2. Cost-Based Optimizer (CBO): Cost-Based Optimizers generate many different execution plans, apply a cost model to all of them and select the one with the best cost value for execution.

We have used a simple rule-basedquery optimizer, that will use Index Fileif the column has been indexed.

Instead of Query Engine, we could also use Apache Calcite to perform both Parsing and Query Optimization. I did try it out and it works pretty well.

Below is a high-level execution flow of the Query Engine, Execution Engine, and Storage Engine.

Query Engine Flow

Basic Query Engine

The Query Engine has 2 main functions, doQuery, and doUpdate (we invoked them in the CLI code)

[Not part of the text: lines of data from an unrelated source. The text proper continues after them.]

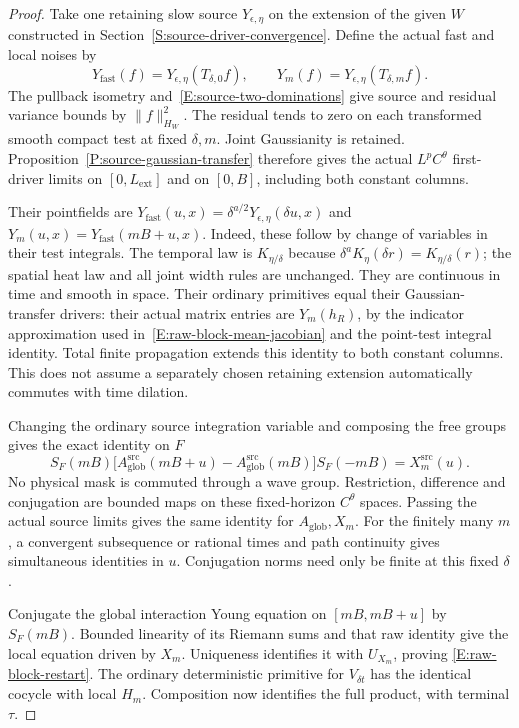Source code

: \begin{proof}
  Take one retaining slow source $Y_{\epsilon,\eta}$ on the
  extension of the given $W$ constructed in
  Section~\ref{S:source-driver-convergence}. Define the actual
  fast and local noises by
  \[
    Y_{\mathrm{fast}}(f)=Y_{\epsilon,\eta}(T_{\delta,0}f),\qquad
    Y_m(f)=Y_{\epsilon,\eta}(T_{\delta,m}f).
  \]
  The pullback isometry and~\eqref{E:source-two-dominations} give
  source and residual variance bounds by $\|f\|_{H_W}^2$.
  The residual tends to zero on each transformed smooth compact test
  at fixed $\delta,m$. Joint Gaussianity is retained.
  Proposition~\ref{P:source-gaussian-transfer} therefore gives the
  actual $L^pC^\theta$ first-driver limits on $[0,L_{\mathrm{ext}}]$
  and on $[0,B]$, including both constant columns.

  Their pointfields are
  $Y_{\mathrm{fast}}(u,x)=\delta^{a/2}Y_{\epsilon,\eta}(\delta u,x)$
  and $Y_m(u,x)=Y_{\mathrm{fast}}(mB+u,x)$.
  Indeed, these follow by change of variables in their test integrals.
  The temporal law is $K_{\eta/\delta}$ because
  $\delta^aK_\eta(\delta r)=K_{\eta/\delta}(r)$;
  the spatial heat law and all joint width rules are unchanged.
  They are continuous in time and smooth in space.
  Their ordinary primitives equal their Gaussian-transfer drivers:
  their actual matrix entries are $Y_m(h_R)$, by the indicator
  approximation used in~\eqref{E:raw-block-mean-jacobian} and the
  point-test integral identity. Total finite propagation extends
  this identity to both constant columns.
  This does not assume a separately chosen retaining extension
  automatically commutes with time dilation.

  Changing the ordinary source integration variable and composing
  the free groups gives the exact identity on $F$
  \[
    S_F(mB)\big[A_{\mathrm{glob}}^{\mathrm{src}}(mB+u)
    -A_{\mathrm{glob}}^{\mathrm{src}}(mB)\big]
    S_F(-mB)=X_m^{\mathrm{src}}(u).
  \]
  No physical mask is commuted through a wave group.
  Restriction, difference and conjugation are bounded maps on
  these fixed-horizon $C^\theta$ spaces. Passing the actual source
  limits gives the same identity for $A_{\mathrm{glob}},X_m$.
  For the finitely many $m$, a convergent subsequence or rational
  times and path continuity gives simultaneous identities in $u$.
  Conjugation norms need only be finite at this fixed $\delta$.

  Conjugate the global interaction Young equation on
  $[mB,mB+u]$ by $S_F(mB)$. Bounded linearity of its Riemann sums
  and that raw identity give the local equation driven by $X_m$.
  Uniqueness identifies it with $U_{X_m}$, proving
  \eqref{E:raw-block-restart}. The ordinary deterministic primitive
  for $V_{\delta t}$ has the identical cocycle with local $H_m$.
  Composition now identifies the full product, with terminal $\tau$.


\end{proof}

The QueryEngine’s code simply invokes the BasicPlanner createQueryPlan or executeUpdate and prints the results.

//BasicQueryEngine.java

public TableDto doQuery(String sql) {
// Call Planner
Transaction tx = newTx();
Plan p = planner.createQueryPlan(sql, tx);

// Print the result
RORecordScan s = p.open();
List<String> columnNames = p.schema().fields();
List<List<String>> rows = new ArrayList<>();
while (s.next()) {
List<String> row = new ArrayList<>();
for (String field : columnNames)
row.add(s.getVal(field).toString());
rows.add(row);
}

s.close();
tx.commit();

return new TableDto(columnNames, rows);
}

public TableDto doUpdate(String sql) {
// Call Planner
Transaction tx = newTx();
int updatedRows = planner.executeUpdate(sql, tx);
tx.commit();

// Print the result
String message = updatedRows + " " + (updatedRows == 1 ? "row" : "rows") + " updated.";
return new TableDto(message);
}

Basic Planner (Facade Pattern)

BasicPlanner is an abstraction for 2 types of planners, the Query Planner and Update Planner . Depending on the parser’s domain object type, we determine which function to invoke.

  //BasicPlanner.java

public BasicPlanner(QueryPlanner queryPlanner, UpdatePlanner updatePlanner) {
this.queryPlanner = queryPlanner;
this.updatePlanner = updatePlanner;
}

public Plan createQueryPlan(String qry, Transaction tx) {
IParser parser = new MySqlParser(qry);
QueryData data = parser.queryCmd();
return queryPlanner.createPlan(data, tx);
}

public int executeUpdate(String cmd, Transaction tx) {
IParser parser = new MySqlParser(cmd);
Object data = parser.updateCmd();
if (data instanceof InsertData) return updatePlanner.executeInsert((InsertData) data, tx);
else if (data instanceof DeleteData) return updatePlanner.executeDelete((DeleteData) data, tx);
else if (data instanceof ModifyData) return updatePlanner.executeModify((ModifyData) data, tx);
else if (data instanceof CreateTableData) return updatePlanner.executeCreateTable((CreateTableData) data, tx);
else if (data instanceof CreateIndexData) return updatePlanner.executeCreateIndex((CreateIndexData) data, tx);
else return 0;
}

We have 2 implementations of Planner here

  • Basic (Naive: No optimization)
  • Rule Based (Rule: If the query contains an indexed column, use that index to speed up the Query)

Basic Query Planner

We will now cover the Basic Planner. Rule-based Planner contains minor changes to accommodate the index rule.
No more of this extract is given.